Tout à l’heure, lorsque Félicie aura repassé ma chemise, j’irai boire l’apéro au Dauphin avec quelques-uns de mes collègues. J’ai justement une revanche à prendre au 421 avec le commissaire Berliet.

La guigne, c’est l’enterrement de cet après-midi. Moi, les funérailles, ça me fiche le cafard. Pas tellement à cause des crêpes et des couronnes, mais parce qu’il faut serrer la pince à un tas de zigs qu’on ne connaît pas en leur murmurant des trucs pleurards. Mais enfin, je ne peux pas ne pas y aller. Que penserait Jeannine ! Peut-être que le noir lui va bien, à cette gosse. Et puis, un ministre ou je ne sais quoi de ce genre va cloquer la Légion d’honneur à titre posthume à Gaétan. Vous allez me dire que là où il est, les décorations sont toutes pareilles et qu’on se les met au-dessus de la tête ; mais n’empêche que ça fera plaisir à la famille.

*

Dans quelques jours, j’irai faire une visite de politesse à Jeannine, et puis, j’y retournerai le lendemain, et encore le lendemain, jusqu’à ce qu’arrive le moment de lui exposer ma théorie sur le mimi mouillé. Je sais être tenace.

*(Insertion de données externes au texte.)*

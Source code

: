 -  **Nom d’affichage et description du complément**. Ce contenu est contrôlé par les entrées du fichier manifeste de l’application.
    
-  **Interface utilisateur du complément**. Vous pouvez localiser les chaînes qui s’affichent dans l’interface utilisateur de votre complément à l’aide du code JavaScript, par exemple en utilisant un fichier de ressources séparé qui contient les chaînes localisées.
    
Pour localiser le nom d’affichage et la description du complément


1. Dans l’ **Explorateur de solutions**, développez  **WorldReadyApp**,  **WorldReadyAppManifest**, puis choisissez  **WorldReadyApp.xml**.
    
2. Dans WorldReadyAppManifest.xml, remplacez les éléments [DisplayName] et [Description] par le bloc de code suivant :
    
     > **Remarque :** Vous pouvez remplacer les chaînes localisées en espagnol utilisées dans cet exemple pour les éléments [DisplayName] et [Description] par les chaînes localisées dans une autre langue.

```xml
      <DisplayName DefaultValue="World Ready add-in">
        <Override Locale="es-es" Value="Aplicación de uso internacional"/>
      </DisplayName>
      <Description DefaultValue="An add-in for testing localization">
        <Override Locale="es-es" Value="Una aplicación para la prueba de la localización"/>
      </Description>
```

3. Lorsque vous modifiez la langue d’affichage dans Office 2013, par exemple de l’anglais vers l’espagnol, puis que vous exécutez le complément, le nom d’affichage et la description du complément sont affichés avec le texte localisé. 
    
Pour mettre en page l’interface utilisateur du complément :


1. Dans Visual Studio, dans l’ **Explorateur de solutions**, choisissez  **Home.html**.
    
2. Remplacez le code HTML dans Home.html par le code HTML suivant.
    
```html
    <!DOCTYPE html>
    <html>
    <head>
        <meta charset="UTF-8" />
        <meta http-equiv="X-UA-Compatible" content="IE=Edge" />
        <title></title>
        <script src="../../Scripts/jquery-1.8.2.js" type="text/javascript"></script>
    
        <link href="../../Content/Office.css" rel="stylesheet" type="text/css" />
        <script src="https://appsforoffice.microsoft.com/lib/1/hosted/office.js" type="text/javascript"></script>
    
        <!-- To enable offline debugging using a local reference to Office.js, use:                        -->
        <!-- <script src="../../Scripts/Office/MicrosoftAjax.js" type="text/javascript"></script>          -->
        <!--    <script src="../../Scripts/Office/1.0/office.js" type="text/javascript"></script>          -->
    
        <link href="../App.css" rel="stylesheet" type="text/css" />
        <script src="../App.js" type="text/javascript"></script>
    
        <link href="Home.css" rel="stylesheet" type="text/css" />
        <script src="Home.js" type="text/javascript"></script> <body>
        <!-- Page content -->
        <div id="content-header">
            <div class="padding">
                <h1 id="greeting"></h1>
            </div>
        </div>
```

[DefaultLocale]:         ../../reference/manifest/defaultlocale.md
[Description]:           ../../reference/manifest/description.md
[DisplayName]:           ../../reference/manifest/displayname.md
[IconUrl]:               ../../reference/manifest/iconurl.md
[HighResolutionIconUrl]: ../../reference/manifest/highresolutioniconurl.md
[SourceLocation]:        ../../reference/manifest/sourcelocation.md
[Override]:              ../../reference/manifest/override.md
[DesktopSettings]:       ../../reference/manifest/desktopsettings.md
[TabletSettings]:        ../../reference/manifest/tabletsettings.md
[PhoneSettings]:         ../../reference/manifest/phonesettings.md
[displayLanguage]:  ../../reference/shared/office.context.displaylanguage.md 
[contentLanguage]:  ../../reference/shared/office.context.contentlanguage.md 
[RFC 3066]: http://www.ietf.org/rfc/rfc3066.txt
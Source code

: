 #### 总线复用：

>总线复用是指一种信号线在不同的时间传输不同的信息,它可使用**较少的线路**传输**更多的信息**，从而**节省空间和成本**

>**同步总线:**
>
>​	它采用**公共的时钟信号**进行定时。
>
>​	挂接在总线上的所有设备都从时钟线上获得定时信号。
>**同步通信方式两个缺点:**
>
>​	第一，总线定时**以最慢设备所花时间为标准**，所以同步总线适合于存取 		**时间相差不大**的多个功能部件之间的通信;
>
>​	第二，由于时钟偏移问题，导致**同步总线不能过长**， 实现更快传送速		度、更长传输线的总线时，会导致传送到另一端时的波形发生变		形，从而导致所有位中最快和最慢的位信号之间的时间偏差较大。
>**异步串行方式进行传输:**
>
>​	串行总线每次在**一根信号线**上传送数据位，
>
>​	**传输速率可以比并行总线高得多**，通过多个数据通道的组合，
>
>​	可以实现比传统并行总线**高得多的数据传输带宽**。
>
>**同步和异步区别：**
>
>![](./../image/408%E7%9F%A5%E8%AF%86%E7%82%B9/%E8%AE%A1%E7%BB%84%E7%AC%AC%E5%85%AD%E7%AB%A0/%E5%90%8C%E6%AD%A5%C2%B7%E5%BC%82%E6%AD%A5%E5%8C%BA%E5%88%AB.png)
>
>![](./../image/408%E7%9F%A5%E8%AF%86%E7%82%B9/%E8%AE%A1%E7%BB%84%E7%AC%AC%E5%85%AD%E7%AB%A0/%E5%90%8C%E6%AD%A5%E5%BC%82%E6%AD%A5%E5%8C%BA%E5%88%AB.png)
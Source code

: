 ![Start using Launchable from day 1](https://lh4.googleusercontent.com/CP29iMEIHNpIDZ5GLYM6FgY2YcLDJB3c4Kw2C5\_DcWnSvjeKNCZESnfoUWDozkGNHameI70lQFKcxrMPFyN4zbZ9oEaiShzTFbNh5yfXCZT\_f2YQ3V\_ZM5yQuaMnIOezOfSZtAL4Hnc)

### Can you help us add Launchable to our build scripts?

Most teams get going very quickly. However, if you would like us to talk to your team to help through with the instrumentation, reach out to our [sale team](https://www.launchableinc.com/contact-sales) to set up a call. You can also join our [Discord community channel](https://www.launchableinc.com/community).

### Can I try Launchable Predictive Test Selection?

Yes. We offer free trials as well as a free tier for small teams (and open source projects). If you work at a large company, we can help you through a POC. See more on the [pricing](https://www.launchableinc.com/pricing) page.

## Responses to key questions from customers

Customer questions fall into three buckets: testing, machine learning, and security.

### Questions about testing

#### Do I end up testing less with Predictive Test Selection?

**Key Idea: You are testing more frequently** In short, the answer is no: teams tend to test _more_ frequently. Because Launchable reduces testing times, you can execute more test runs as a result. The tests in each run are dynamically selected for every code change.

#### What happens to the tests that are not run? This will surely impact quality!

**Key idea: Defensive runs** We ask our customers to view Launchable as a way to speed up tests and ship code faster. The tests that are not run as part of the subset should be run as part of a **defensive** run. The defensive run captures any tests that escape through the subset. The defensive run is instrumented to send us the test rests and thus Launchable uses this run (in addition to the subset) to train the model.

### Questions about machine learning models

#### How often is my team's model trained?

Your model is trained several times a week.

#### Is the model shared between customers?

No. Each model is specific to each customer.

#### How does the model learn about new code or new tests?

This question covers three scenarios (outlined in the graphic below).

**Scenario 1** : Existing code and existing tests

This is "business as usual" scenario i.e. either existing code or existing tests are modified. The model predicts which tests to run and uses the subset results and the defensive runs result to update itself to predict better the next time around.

Pour d’autres détails, il faudra vous reporter aux prochains volumes ; ça suffit pour aujourd’hui. Et tâchez de ne pas être déçus. Les lecteurs le sont toujours ; que ce soit drôle ou triste, que ça finisse bien ou mal, c’est une fichue manie qu’ils ont de ne jamais être satisfaits.

Enfin, quoi, comprenez que pour le prix du bouquin, mon éditeur ne peut pas vous donner une vache. Et même s’il le faisait, vous auriez encore le culot de lui demander si elle est pleine.